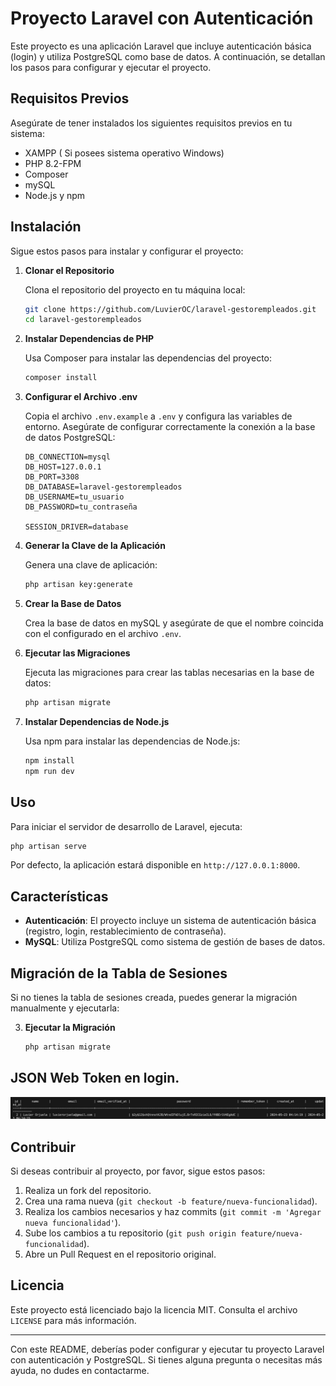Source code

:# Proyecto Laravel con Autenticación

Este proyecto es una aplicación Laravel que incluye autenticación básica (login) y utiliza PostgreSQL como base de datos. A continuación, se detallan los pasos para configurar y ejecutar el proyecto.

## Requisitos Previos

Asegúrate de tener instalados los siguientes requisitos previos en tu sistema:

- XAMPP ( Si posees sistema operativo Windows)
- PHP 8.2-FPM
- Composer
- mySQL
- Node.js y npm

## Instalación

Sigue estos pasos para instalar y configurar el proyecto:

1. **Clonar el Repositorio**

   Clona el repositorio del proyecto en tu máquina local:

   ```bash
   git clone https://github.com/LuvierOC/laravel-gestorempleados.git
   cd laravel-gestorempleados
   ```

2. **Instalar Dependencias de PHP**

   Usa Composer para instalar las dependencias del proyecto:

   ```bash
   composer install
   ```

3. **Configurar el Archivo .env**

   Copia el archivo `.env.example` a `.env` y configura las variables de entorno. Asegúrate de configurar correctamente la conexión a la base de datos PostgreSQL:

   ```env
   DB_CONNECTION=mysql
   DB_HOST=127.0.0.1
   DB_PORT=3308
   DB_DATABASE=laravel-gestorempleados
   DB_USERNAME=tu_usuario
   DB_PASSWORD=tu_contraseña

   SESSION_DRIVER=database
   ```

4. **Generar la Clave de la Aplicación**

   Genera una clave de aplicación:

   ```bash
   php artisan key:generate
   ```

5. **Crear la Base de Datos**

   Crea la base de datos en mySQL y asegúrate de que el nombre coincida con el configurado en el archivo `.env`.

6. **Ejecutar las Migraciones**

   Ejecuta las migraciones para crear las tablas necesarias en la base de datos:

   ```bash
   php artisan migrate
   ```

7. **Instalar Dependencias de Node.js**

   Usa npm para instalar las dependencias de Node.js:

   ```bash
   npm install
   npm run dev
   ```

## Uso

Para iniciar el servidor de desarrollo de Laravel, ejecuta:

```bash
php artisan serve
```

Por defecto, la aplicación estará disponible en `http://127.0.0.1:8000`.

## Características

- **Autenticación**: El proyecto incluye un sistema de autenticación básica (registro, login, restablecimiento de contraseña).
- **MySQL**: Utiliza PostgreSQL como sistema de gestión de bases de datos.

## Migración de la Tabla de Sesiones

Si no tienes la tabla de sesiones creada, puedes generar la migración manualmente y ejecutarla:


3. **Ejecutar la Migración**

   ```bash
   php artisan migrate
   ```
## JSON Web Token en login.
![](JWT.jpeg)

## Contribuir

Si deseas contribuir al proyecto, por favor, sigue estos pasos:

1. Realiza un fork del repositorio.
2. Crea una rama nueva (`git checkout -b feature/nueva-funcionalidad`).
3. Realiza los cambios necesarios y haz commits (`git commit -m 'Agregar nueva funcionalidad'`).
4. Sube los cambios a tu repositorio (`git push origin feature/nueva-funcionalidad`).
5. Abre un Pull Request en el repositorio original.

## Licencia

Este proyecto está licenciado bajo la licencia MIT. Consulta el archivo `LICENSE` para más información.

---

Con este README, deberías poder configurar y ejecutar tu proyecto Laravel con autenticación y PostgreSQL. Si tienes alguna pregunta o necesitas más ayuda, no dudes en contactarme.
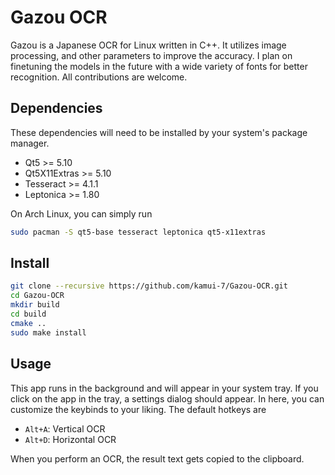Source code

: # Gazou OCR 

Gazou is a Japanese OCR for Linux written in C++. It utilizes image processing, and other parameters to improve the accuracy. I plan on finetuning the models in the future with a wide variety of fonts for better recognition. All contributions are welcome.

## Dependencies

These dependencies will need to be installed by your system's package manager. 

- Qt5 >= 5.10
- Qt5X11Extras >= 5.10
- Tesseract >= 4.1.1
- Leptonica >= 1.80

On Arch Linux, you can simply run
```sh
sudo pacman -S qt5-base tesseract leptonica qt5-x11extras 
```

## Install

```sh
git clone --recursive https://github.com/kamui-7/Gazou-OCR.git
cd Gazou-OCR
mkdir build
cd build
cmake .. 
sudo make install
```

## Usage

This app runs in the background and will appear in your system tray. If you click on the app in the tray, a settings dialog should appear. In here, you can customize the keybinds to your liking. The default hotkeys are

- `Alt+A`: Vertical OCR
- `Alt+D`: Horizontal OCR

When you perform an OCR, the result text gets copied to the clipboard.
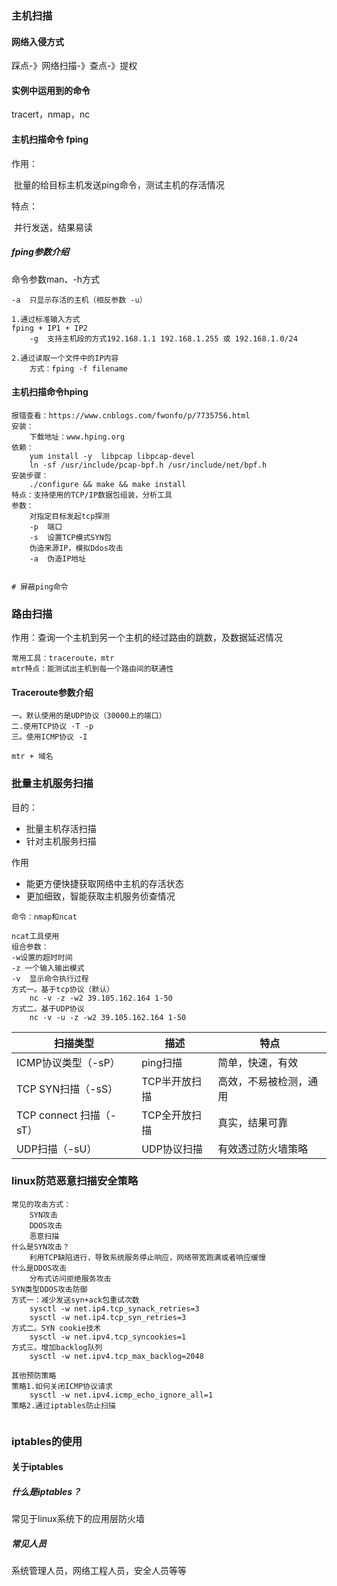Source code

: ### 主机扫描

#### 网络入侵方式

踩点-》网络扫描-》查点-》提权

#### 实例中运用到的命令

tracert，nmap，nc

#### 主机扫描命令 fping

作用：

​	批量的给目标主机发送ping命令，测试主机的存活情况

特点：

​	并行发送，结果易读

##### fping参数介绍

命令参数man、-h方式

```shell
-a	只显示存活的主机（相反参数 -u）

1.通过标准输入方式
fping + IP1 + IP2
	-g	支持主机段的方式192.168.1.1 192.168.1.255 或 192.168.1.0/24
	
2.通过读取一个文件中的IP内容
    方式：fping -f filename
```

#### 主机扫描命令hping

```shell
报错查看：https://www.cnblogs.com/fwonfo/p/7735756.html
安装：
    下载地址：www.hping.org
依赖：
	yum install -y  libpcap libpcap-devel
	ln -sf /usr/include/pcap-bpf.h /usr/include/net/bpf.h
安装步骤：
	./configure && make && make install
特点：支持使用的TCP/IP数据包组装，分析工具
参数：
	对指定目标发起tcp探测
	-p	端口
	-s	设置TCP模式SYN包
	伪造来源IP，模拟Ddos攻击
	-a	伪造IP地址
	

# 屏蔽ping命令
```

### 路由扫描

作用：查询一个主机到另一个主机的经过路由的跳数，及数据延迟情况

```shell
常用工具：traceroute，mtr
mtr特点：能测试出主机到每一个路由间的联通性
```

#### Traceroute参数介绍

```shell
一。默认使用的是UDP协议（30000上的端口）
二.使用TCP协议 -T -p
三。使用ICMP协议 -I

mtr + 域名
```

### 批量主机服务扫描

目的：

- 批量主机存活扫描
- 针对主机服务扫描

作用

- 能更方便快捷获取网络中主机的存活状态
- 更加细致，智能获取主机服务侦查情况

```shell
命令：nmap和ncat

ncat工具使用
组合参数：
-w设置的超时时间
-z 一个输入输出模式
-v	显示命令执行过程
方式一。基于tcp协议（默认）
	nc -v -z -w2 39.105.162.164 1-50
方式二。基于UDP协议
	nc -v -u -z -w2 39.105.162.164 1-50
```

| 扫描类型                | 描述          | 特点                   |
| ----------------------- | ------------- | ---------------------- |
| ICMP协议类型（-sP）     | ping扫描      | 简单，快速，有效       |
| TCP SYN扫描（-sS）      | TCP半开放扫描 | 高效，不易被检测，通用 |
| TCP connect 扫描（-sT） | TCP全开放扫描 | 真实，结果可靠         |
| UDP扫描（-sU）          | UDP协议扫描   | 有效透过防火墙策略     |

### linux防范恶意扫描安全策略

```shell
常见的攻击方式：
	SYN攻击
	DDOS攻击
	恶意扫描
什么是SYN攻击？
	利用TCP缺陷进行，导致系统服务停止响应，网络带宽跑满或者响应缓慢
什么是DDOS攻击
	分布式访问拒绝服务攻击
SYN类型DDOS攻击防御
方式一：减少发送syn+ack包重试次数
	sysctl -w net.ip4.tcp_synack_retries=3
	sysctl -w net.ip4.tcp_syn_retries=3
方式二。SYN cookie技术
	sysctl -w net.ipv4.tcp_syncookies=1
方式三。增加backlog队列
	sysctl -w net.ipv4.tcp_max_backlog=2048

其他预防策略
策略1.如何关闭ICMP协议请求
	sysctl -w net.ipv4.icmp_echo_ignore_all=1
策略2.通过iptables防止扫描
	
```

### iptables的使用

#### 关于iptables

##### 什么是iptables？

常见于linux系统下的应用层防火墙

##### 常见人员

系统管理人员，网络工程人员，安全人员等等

──────────

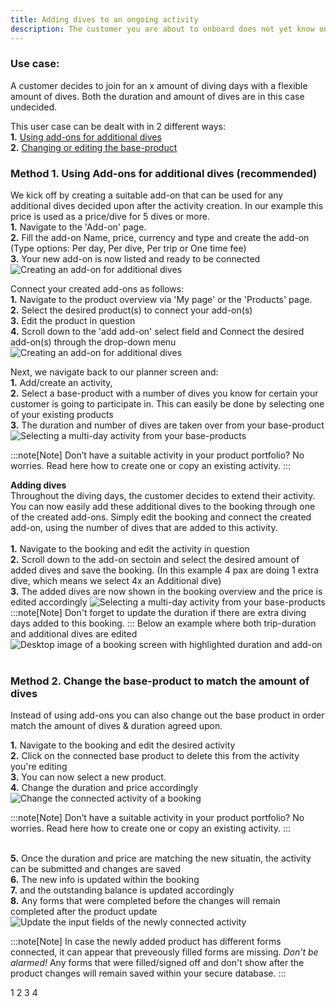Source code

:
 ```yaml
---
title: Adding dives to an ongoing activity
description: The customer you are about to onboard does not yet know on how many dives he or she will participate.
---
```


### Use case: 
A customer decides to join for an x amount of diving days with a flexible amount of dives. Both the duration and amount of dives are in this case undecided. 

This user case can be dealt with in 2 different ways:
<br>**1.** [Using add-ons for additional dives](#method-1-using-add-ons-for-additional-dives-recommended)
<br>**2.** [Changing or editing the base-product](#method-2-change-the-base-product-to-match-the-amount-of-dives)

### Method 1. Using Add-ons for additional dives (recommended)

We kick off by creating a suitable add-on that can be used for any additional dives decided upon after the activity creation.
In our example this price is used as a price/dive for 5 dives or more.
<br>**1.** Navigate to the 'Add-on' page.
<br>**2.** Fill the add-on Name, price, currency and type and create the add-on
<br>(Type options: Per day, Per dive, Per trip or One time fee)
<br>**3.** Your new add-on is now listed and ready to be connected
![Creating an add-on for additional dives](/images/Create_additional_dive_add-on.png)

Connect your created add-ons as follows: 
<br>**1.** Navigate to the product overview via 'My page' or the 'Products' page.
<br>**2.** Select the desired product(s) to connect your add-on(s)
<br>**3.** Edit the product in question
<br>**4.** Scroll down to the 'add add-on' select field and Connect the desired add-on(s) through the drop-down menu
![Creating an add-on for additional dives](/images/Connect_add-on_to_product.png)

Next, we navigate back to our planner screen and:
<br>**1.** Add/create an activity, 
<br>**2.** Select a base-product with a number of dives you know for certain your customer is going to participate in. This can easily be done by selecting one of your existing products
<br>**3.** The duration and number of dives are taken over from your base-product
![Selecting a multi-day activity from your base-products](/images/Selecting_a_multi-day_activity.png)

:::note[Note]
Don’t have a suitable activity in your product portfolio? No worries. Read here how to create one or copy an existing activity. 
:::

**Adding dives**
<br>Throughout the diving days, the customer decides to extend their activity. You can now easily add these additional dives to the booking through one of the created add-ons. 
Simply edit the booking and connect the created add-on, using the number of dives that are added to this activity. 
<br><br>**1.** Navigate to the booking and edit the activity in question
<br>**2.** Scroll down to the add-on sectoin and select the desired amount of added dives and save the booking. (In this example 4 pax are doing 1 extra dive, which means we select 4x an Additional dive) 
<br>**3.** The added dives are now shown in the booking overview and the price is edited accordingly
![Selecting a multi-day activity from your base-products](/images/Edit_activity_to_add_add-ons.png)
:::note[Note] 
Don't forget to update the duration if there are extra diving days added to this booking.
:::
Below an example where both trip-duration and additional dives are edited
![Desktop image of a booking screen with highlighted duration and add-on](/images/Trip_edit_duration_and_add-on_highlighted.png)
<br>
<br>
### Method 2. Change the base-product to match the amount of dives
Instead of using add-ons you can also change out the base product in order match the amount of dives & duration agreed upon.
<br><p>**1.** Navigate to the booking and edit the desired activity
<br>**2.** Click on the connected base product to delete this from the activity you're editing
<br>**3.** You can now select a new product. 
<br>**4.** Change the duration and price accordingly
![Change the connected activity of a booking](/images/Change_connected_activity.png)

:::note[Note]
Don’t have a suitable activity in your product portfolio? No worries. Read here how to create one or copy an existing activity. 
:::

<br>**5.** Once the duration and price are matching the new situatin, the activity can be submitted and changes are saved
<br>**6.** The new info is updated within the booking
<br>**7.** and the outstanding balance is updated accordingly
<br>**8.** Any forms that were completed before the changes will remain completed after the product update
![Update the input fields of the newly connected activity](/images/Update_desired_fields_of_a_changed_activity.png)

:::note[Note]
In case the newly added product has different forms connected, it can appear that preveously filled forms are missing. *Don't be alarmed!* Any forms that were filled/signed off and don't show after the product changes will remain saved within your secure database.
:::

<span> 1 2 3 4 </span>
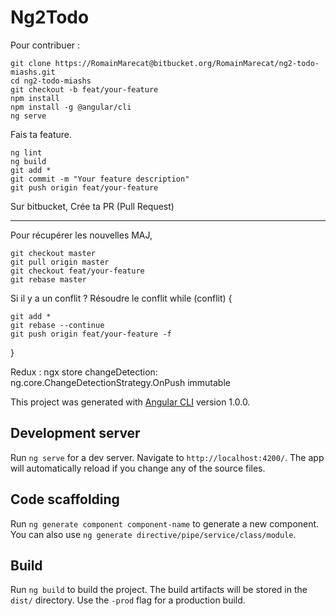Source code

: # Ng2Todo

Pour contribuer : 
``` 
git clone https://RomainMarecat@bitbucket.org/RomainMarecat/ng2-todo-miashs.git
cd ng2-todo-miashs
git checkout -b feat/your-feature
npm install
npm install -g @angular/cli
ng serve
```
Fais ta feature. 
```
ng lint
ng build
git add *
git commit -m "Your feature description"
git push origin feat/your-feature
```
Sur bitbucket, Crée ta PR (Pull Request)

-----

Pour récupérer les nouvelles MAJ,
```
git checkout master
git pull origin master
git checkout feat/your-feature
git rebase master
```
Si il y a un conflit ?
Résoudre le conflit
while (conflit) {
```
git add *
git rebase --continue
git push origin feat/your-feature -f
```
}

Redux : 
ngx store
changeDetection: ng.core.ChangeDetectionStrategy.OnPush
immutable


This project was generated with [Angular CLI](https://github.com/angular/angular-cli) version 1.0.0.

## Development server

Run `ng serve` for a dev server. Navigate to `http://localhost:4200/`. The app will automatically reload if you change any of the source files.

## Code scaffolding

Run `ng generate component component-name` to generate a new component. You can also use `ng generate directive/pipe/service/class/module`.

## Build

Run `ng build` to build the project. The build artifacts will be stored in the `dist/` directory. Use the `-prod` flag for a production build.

──────────

Try it: Look above for the line with "<br>**3.** Edit the product in question" and the line with "<br>**1.** Add/create an"; transcribe both and all lines in between, exactly, and nothing else.

Answer box:
<br>**3.** Edit the product in question
<br>**4.** Scroll down to the 'add add-on' select field and Connect the desired add-on(s) through the drop-down menu
![Creating an add-on for additional dives](/images/Connect_add-on_to_product.png)

Next, we navigate back to our planner screen and:
<br>**1.** Add/create an activity, 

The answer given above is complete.